There has been lots of press recently about the new George Clooney film Monuments Men about the Monuments, Fine Arts, and Archives program at the end of World War II, which saw a select group of art historians and archaeologists working alongside the army to protect historic artefacts and, as the war came to an end, finding and returning art that had been stolen by the Nazis.

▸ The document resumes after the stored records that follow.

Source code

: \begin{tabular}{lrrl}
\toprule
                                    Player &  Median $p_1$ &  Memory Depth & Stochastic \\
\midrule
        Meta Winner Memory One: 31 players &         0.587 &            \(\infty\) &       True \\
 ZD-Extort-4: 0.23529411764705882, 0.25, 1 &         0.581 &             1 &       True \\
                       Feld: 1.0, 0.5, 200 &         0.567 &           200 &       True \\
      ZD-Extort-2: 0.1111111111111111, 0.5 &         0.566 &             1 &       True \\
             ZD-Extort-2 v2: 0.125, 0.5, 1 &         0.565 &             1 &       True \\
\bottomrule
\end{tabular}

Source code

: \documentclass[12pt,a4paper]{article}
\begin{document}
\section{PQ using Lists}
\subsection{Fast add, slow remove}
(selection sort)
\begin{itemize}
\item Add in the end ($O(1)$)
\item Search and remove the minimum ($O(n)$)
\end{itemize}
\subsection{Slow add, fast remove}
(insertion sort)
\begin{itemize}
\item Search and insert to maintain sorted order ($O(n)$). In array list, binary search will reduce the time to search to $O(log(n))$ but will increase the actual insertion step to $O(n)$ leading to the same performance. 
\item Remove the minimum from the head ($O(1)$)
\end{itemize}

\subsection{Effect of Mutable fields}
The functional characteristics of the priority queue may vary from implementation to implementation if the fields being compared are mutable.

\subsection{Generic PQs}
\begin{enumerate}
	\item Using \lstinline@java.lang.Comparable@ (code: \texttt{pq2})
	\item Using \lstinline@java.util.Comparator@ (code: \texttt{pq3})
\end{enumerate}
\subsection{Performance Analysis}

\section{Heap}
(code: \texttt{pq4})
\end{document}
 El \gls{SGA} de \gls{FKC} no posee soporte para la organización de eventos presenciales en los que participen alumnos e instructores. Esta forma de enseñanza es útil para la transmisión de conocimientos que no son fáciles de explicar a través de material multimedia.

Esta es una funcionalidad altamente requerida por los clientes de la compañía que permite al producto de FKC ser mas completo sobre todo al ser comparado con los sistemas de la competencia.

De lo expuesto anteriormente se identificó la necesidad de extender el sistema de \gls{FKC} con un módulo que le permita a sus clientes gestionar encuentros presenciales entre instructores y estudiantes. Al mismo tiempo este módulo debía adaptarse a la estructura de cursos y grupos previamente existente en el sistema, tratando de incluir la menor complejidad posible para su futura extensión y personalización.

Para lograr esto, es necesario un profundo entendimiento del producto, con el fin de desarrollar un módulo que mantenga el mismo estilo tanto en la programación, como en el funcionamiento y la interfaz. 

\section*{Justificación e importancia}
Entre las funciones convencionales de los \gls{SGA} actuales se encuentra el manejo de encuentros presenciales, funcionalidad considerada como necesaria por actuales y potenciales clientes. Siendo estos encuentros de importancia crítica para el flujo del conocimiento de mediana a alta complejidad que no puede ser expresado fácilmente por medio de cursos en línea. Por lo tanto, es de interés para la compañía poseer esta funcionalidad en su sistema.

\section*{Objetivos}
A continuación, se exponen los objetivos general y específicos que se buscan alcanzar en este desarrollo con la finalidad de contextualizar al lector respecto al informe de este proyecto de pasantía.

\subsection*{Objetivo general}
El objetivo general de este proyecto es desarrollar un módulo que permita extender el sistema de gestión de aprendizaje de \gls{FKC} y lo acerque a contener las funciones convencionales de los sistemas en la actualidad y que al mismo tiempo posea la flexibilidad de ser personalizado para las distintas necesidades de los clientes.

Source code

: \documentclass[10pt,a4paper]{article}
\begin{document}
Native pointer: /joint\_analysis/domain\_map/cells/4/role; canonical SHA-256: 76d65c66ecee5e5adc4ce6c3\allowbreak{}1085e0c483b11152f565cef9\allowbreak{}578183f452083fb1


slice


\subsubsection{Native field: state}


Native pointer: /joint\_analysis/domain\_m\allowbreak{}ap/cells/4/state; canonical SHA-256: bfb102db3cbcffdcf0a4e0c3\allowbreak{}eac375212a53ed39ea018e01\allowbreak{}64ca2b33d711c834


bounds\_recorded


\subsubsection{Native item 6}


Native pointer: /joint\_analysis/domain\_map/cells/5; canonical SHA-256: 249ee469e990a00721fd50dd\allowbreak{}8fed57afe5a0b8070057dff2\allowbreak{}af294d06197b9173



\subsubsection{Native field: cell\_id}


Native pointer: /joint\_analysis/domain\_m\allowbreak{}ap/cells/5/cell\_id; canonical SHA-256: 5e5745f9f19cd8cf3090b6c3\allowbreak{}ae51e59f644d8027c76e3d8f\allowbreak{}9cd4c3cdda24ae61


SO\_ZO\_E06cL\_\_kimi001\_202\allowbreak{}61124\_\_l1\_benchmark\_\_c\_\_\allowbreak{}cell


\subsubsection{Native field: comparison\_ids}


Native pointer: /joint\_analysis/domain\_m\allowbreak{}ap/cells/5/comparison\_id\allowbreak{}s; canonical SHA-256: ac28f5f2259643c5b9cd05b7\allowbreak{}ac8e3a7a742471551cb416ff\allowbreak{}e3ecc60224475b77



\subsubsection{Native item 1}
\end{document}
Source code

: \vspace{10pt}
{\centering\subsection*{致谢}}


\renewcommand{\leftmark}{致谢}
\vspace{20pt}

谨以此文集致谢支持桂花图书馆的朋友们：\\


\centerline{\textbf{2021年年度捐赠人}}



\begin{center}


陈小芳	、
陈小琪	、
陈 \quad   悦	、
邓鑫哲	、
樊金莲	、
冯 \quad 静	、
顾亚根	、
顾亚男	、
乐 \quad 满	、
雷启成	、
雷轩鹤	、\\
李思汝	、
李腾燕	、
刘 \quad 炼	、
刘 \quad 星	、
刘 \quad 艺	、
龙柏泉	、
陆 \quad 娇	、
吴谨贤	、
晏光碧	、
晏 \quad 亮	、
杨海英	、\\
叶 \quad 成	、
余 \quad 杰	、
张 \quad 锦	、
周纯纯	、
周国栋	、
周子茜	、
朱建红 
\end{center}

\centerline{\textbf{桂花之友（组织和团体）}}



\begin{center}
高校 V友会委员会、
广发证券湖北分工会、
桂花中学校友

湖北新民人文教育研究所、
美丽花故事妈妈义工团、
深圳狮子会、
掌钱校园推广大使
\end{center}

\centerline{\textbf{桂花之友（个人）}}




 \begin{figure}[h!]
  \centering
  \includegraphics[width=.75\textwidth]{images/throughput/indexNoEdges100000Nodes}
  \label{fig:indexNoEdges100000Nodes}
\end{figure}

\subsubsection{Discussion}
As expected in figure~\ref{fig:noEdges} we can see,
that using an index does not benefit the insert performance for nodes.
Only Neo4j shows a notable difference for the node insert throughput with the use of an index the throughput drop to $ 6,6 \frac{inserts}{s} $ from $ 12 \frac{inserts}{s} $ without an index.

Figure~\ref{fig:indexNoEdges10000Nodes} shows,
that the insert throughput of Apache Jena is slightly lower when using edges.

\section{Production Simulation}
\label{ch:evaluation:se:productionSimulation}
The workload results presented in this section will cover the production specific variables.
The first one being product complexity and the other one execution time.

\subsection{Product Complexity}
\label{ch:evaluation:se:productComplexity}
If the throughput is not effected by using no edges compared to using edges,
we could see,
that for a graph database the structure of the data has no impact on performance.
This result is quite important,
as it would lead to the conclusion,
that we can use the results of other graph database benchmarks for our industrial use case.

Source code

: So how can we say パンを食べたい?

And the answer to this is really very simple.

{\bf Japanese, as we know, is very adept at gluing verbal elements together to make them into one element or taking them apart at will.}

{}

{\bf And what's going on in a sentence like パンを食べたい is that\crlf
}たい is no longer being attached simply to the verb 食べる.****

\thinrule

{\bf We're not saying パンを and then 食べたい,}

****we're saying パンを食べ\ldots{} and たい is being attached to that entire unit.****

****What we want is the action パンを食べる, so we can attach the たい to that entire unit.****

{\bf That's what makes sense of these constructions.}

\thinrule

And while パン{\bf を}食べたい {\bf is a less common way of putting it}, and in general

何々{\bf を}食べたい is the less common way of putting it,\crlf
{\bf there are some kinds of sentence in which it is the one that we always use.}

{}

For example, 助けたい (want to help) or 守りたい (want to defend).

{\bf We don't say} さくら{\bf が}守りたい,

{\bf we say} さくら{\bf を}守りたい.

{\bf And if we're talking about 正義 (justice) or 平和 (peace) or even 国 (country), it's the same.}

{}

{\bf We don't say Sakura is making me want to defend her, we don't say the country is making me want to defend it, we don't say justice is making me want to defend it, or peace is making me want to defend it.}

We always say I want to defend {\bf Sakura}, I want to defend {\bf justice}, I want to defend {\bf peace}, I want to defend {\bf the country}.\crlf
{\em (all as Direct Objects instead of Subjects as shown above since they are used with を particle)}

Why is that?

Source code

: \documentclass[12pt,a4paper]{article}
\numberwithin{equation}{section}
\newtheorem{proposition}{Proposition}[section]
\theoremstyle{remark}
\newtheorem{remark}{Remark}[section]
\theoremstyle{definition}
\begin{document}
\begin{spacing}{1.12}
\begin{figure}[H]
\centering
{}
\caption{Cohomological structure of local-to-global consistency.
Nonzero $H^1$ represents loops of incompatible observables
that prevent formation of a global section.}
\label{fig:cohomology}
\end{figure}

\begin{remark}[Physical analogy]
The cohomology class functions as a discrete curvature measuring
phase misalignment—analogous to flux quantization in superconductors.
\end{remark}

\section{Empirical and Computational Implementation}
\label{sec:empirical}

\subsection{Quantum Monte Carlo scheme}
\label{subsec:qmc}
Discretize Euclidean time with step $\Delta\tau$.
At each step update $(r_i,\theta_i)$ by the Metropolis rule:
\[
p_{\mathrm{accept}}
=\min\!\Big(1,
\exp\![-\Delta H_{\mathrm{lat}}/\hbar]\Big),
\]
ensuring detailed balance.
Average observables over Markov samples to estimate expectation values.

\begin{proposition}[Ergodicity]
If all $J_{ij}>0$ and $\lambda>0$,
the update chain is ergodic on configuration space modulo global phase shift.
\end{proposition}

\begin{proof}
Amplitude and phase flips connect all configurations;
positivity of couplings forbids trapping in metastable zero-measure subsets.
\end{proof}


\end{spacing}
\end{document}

Pleasingly, Binchester has a direct connection with these "Monuments Men", as one of this elite bunch was none other than Kenneth Steer, who was both an undergraduate and post-graduate at Durham University and completed his PhD on the Roman remains of County Durham. This included some key excavations at Binchester - indeed we have partially re-excavated one of the trenches which he dug at the site. Following graduation from Durham he was appointed to the post of Assistant Archaeologist with the Royal Commission on the Ancient and Historical Monuments of Scotland (RCAHMS) in Edinburgh and in 1941 he was commissioned into the British army. Initially working in the Intelligence Corps, like many archaeologists, he became involved in the interpretation of aerial photographs and was head of the Air Photographic Interpretation Service for the 56th Division in Italy. After a brief time fulfilling a similar role in Germany he was transferred to the Monuments, Fine Arts and Archives programme, North Rhine Division based in Düsseldorf.

After the war he returned to the RCAHMS, where he had a successful career, finally retiring in 1978. He was major figure in Scottish archaeology, and became the President of the Society of Antiquaries of Scotland and gave the prestigious Rhind Lectures.

He died in 2007 at the grand age of 93; sadly just a few years too early to see the resumption of more work at Binchester.